What’s a good credit score in Canada?
Credit scores are an important financial tool that can have a significant impact on your life. It helps you to build your financial confidence and security. Financial institutions use them to help decide whether to give you a mortgage or loan. It’s even possible that potential employers will seek out your credit score to find out how responsible you are. In this blog, we will check out how a credit score is calculated and how to get a good one. Stay with us until you get the answers to the questions.
What is a credit score?
A credit score is a three-digit number that falls somewhere between 300 and 900. The higher your number, the better your credit score is. However, your credit score can change over time based on your credit history and the amount of debt you owe.
As mentioned above, Canadian credit scores range between 300 and 900. Each potential lender will have its own standards as to what credit scores are acceptable.
Credit score range from Equifax:
- Scores from 760 to 900 are considered excellent
- Scores from 725 to 759 are very good
- Scores from 660 to 724 are good
- Scores from 560 to 659 are fair
- Scores from 300-559 are poor
People with a good credit score in Canada have access to far better interest rates across all credit products. Ideally, you try your best to get the highest score possible, but a credit score of at least 660 generally makes you eligible to apply for a variety of loans and credit cards.
How is a credit score calculated?
In Canada, there are two main credit bureaus — Equifax and TransUnion — that are responsible for calculating individuals’ credit scores. These companies are allowed to collect data about your financial activities, then calculate your credit score, depending on five factors.
- Payment history
- Credit utilization
- Credit history
- Public records and/or credit mix
- Credit Inquiries
Your payment history is the most crucial element, accounting for 35% of your credit score. Payment history is a record of all your current and recent debts, and whether you made your payments on time. If not, it shows how late you were, if you missed payments entirely or if an account went to collections.
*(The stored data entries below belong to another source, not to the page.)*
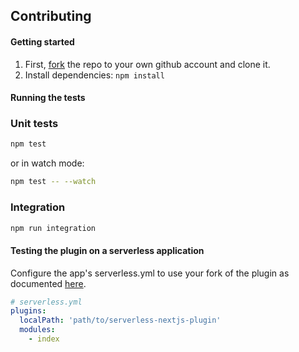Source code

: ## Contributing

#### Getting started

1. First, [fork](https://help.github.com/en/articles/fork-a-repo) the repo to your own github account and clone it.
2. Install dependencies: `npm install`

#### Running the tests

### Unit tests

```bash
npm test
```

or in watch mode:

```bash
npm test -- --watch
```

### Integration

```bash
npm run integration
```

#### Testing the plugin on a serverless application

Configure the app's serverless.yml to use your fork of the plugin as documented [here](https://serverless.com/framework/docs/providers/aws/guide/plugins#service-local-plugin).

```yml
# serverless.yml
plugins:
  localPath: 'path/to/serverless-nextjs-plugin'
  modules:
	- index
```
This negative data stays on your payment history record for years. So always make your payments on time which helps you to keep up a good payment history.
Credit utilization, which accounts for 30% of your credit score, measures what percentage of your total available credit you’re using at any given time.
For example, imagine you have a couple of credit cards and a line of credit with a total debt of $14,000 and a combined limit of $20,000. Your debt-to-credit ratio would be 70%.
In general, experts recommend you keep your credit utilization ratio under 35%.